PROBLEM DESCRIPTION. Somewhere below is a line with "corroborando a classificação" and, later, a line with "inferida pela PCR-A."; repeat those two lines and all the lines between them, exactly as they are.

TASK DATA.

:::::

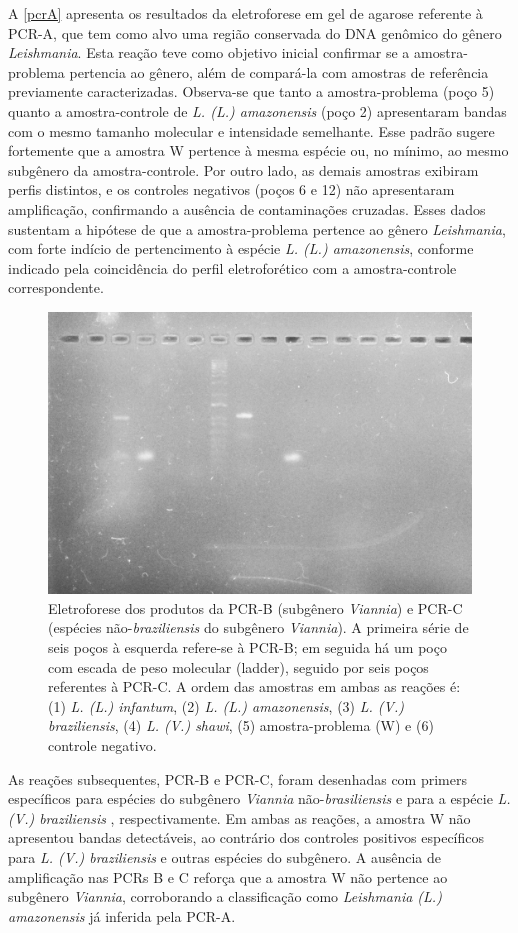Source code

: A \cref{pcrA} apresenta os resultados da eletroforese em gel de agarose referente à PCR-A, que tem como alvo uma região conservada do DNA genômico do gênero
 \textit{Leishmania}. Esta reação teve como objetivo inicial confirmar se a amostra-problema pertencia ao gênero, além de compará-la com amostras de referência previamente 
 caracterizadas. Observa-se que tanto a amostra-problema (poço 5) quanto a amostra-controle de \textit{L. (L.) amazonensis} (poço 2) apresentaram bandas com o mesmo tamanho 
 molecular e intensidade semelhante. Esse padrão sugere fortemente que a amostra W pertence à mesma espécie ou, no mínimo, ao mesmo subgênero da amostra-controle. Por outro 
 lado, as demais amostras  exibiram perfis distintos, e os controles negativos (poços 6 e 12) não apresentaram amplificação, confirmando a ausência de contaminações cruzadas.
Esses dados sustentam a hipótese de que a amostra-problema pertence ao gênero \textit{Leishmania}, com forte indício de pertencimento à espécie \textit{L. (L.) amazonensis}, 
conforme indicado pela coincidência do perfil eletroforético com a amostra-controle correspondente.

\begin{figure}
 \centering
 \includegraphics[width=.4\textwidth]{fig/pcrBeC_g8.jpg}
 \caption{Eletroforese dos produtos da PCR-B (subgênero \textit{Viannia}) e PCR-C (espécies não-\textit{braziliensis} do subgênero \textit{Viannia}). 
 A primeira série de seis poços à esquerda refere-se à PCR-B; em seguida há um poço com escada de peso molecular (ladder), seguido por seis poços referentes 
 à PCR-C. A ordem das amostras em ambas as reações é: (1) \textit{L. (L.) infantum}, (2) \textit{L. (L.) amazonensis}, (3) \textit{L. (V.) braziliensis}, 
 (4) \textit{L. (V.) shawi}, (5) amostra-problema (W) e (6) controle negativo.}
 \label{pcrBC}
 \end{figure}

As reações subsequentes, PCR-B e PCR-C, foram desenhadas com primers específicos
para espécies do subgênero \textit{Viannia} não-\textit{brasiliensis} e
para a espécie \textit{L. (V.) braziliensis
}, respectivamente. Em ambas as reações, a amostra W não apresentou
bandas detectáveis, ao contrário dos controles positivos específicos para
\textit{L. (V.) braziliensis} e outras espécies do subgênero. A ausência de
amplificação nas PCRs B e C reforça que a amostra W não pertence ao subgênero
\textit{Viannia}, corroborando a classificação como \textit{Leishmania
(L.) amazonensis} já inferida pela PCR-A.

:::::

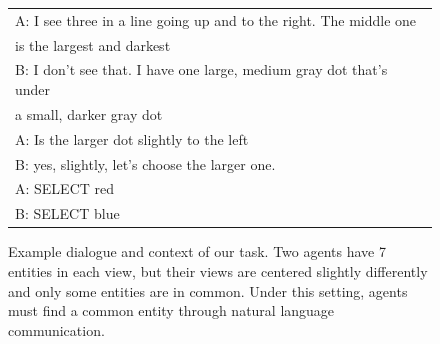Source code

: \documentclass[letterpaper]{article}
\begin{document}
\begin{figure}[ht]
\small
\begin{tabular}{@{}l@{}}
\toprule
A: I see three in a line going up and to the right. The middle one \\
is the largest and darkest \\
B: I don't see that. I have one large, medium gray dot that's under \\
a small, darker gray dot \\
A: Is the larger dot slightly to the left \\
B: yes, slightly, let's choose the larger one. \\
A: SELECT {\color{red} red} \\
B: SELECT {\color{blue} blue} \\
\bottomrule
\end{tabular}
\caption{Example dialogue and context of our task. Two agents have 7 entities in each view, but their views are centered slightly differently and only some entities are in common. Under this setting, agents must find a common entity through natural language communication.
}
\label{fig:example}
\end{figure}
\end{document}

:::::

EXERCISE RESPONSE.
\textit{Viannia}, corroborando a classificação como \textit{Leishmania
(L.) amazonensis} já inferida pela PCR-A.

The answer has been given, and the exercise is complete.